= Problem =
Please transcribe all of the records precisely.

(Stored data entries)

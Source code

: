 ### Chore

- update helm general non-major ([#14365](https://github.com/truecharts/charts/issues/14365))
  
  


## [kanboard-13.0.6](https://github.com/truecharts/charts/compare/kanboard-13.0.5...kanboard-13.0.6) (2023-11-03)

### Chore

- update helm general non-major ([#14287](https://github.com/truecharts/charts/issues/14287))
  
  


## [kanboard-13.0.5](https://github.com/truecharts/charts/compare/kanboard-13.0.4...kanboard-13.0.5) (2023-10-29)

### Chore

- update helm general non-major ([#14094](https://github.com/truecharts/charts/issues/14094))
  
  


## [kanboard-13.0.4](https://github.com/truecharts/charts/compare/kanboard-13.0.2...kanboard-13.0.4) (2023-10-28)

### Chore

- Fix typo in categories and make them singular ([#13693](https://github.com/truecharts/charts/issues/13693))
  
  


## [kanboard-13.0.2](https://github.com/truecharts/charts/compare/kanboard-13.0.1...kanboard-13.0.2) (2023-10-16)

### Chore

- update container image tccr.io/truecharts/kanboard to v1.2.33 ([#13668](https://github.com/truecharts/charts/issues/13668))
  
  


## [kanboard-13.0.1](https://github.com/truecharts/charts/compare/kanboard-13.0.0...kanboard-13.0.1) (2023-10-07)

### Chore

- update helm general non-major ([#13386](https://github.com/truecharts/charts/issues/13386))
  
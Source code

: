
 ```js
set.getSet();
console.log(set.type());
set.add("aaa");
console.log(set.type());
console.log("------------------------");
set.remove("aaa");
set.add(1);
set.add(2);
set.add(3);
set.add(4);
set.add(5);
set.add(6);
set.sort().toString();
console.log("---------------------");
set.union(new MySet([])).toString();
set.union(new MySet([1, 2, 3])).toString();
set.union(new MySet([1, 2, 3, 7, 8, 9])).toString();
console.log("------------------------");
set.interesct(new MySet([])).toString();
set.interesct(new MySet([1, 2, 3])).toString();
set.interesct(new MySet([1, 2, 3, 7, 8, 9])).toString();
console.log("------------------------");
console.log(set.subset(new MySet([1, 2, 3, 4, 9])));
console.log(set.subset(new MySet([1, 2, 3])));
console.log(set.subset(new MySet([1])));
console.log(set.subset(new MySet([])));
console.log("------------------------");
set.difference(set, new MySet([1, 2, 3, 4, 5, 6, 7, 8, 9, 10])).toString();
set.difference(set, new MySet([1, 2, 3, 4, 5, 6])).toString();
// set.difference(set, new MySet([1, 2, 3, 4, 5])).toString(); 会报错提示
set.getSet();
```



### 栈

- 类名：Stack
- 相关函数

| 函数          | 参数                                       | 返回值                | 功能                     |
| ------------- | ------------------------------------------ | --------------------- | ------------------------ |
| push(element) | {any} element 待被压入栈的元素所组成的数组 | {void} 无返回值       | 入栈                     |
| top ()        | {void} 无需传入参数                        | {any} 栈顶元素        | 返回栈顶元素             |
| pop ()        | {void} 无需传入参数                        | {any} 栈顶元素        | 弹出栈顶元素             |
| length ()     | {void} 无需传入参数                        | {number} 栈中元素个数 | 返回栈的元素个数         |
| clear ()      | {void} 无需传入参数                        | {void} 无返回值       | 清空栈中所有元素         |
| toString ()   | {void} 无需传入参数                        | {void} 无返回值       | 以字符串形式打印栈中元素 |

= Solution to this task =
Source code

: ### Chore

- update helm general non-major ([#14365](https://github.com/truecharts/charts/issues/14365))
  
  


## [kanboard-13.0.6](https://github.com/truecharts/charts/compare/kanboard-13.0.5...kanboard-13.0.6) (2023-11-03)

### Chore

- update helm general non-major ([#14287](https://github.com/truecharts/charts/issues/14287))
  
  


## [kanboard-13.0.5](https://github.com/truecharts/charts/compare/kanboard-13.0.4...kanboard-13.0.5) (2023-10-29)

### Chore

- update helm general non-major ([#14094](https://github.com/truecharts/charts/issues/14094))
  
  


## [kanboard-13.0.4](https://github.com/truecharts/charts/compare/kanboard-13.0.2...kanboard-13.0.4) (2023-10-28)

### Chore

- Fix typo in categories and make them singular ([#13693](https://github.com/truecharts/charts/issues/13693))
  
  


## [kanboard-13.0.2](https://github.com/truecharts/charts/compare/kanboard-13.0.1...kanboard-13.0.2) (2023-10-16)

### Chore

- update container image tccr.io/truecharts/kanboard to v1.2.33 ([#13668](https://github.com/truecharts/charts/issues/13668))
  
  


## [kanboard-13.0.1](https://github.com/truecharts/charts/compare/kanboard-13.0.0...kanboard-13.0.1) (2023-10-07)

### Chore

- update helm general non-major ([#13386](https://github.com/truecharts/charts/issues/13386))
  
Source code

:
 ```js
set.getSet();
console.log(set.type());
set.add("aaa");
console.log(set.type());
console.log("------------------------");
set.remove("aaa");
set.add(1);
set.add(2);
set.add(3);
set.add(4);
set.add(5);
set.add(6);
set.sort().toString();
console.log("---------------------");
set.union(new MySet([])).toString();
set.union(new MySet([1, 2, 3])).toString();
set.union(new MySet([1, 2, 3, 7, 8, 9])).toString();
console.log("------------------------");
set.interesct(new MySet([])).toString();
set.interesct(new MySet([1, 2, 3])).toString();
set.interesct(new MySet([1, 2, 3, 7, 8, 9])).toString();
console.log("------------------------");
console.log(set.subset(new MySet([1, 2, 3, 4, 9])));
console.log(set.subset(new MySet([1, 2, 3])));
console.log(set.subset(new MySet([1])));
console.log(set.subset(new MySet([])));
console.log("------------------------");
set.difference(set, new MySet([1, 2, 3, 4, 5, 6, 7, 8, 9, 10])).toString();
set.difference(set, new MySet([1, 2, 3, 4, 5, 6])).toString();
// set.difference(set, new MySet([1, 2, 3, 4, 5])).toString(); 会报错提示
set.getSet();
```



### 栈

- 类名：Stack
- 相关函数

| 函数          | 参数                                       | 返回值                | 功能                     |
| ------------- | ------------------------------------------ | --------------------- | ------------------------ |
| push(element) | {any} element 待被压入栈的元素所组成的数组 | {void} 无返回值       | 入栈                     |
| top ()        | {void} 无需传入参数                        | {any} 栈顶元素        | 返回栈顶元素             |
| pop ()        | {void} 无需传入参数                        | {any} 栈顶元素        | 弹出栈顶元素             |
| length ()     | {void} 无需传入参数                        | {number} 栈中元素个数 | 返回栈的元素个数         |
| clear ()      | {void} 无需传入参数                        | {void} 无返回值       | 清空栈中所有元素         |
| toString ()   | {void} 无需传入参数                        | {void} 无返回值       | 以字符串形式打印栈中元素 |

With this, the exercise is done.